Consequently, defendant's assertion of error in regard to the court's refusal to admit certain exculpatory testimony into evidence (which testimony went to the issue of the denial of defendant's motion to suppress), even if error, would thus be harmless.
2. Nor can we agree that the trial court abused its discretion in regard to defense counsel's cross examination of the arresting officer (on the issue of the validity of the officer's initial stop of the defendant), since the court (in spite of its remark that it was only interested in whether or not defendant did in fact possess marijuana) did allow defense counsel a thorough and sifting cross examination of the witness.

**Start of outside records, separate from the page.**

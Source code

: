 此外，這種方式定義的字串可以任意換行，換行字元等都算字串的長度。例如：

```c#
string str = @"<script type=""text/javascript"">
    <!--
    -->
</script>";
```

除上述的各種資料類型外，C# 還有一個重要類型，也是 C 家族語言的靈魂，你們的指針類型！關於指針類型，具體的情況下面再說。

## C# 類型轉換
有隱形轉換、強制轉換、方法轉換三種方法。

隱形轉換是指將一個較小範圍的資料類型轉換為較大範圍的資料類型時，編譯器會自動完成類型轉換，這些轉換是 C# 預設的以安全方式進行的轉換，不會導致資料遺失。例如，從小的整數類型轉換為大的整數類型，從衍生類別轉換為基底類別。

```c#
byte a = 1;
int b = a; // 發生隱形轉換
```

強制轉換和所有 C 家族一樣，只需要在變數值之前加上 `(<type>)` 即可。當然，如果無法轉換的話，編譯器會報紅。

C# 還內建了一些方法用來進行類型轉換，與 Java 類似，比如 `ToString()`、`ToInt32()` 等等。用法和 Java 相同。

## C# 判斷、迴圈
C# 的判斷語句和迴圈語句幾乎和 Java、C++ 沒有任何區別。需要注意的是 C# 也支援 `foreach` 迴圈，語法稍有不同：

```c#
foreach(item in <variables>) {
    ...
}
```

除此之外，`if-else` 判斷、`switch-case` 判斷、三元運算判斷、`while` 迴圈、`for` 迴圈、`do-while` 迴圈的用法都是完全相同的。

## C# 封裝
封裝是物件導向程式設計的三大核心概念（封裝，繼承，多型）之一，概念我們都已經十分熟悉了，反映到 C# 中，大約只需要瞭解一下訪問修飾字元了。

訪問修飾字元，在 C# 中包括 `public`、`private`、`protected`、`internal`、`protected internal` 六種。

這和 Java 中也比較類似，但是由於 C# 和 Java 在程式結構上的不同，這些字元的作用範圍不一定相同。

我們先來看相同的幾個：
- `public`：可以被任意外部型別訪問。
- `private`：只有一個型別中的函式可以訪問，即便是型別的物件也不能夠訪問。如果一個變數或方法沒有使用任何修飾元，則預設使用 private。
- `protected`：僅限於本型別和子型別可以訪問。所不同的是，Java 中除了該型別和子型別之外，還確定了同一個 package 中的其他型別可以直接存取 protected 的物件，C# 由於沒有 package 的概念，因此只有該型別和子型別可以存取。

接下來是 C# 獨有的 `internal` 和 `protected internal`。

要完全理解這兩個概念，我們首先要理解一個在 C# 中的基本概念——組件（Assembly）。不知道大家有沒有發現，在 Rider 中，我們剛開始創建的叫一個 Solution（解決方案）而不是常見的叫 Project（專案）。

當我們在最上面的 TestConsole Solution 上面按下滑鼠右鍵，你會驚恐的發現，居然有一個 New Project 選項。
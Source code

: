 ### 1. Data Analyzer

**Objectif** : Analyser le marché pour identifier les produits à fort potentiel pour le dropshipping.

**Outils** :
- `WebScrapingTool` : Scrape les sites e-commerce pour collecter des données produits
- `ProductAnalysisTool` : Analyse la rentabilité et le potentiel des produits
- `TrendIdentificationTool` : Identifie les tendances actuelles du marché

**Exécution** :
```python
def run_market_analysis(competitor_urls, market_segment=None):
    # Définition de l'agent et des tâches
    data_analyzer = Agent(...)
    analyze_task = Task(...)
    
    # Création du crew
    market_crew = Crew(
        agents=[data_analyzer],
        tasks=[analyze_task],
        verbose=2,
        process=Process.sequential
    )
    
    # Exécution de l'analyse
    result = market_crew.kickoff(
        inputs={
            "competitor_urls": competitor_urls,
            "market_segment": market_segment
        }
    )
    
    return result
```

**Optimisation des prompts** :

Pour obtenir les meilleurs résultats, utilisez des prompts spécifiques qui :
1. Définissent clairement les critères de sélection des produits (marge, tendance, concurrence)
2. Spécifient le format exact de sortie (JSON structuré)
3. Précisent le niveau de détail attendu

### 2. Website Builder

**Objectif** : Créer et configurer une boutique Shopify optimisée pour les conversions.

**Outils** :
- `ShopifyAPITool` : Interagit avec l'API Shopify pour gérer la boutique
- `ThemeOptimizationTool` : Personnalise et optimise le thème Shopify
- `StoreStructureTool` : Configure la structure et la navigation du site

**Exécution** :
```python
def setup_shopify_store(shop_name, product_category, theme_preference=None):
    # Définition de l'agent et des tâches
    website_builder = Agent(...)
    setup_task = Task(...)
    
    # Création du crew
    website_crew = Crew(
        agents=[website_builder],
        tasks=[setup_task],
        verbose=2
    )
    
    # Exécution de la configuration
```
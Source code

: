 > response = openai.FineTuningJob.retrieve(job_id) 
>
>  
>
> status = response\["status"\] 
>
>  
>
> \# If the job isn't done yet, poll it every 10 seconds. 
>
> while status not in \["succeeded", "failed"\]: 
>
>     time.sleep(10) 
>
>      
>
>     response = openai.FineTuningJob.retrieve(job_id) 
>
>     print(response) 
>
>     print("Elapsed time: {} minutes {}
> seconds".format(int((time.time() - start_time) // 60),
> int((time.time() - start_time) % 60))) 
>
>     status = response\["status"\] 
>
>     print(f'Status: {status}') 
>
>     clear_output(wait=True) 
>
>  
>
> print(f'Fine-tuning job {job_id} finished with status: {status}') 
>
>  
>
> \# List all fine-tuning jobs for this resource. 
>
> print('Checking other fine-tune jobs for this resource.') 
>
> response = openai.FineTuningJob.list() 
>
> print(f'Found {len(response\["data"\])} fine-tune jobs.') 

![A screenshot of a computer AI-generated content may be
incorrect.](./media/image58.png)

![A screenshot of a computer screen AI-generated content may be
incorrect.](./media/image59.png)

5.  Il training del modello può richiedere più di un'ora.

Moreover, since the questions posed to the officer on cross examination went to the issue of the legality of defendant's arrest and thus, indirectly, to the admissibility of evidence seized incident to the arrest; and since defendant was deemed to have waived objection to the admission of such evidence, any error in the court's statement must be deemed harmless.
3. Contrary to appellant's contentions, the trial court was authorized to, and did properly, exercise its authority and discretion in ordering the execution of the remainder of the original sentence imposed by the court. See Code Ann. 27-2713.
Finding no error for any reason assigned, the judgment of the trial court is affirmed.
Timothy A. McCreary, for appellant.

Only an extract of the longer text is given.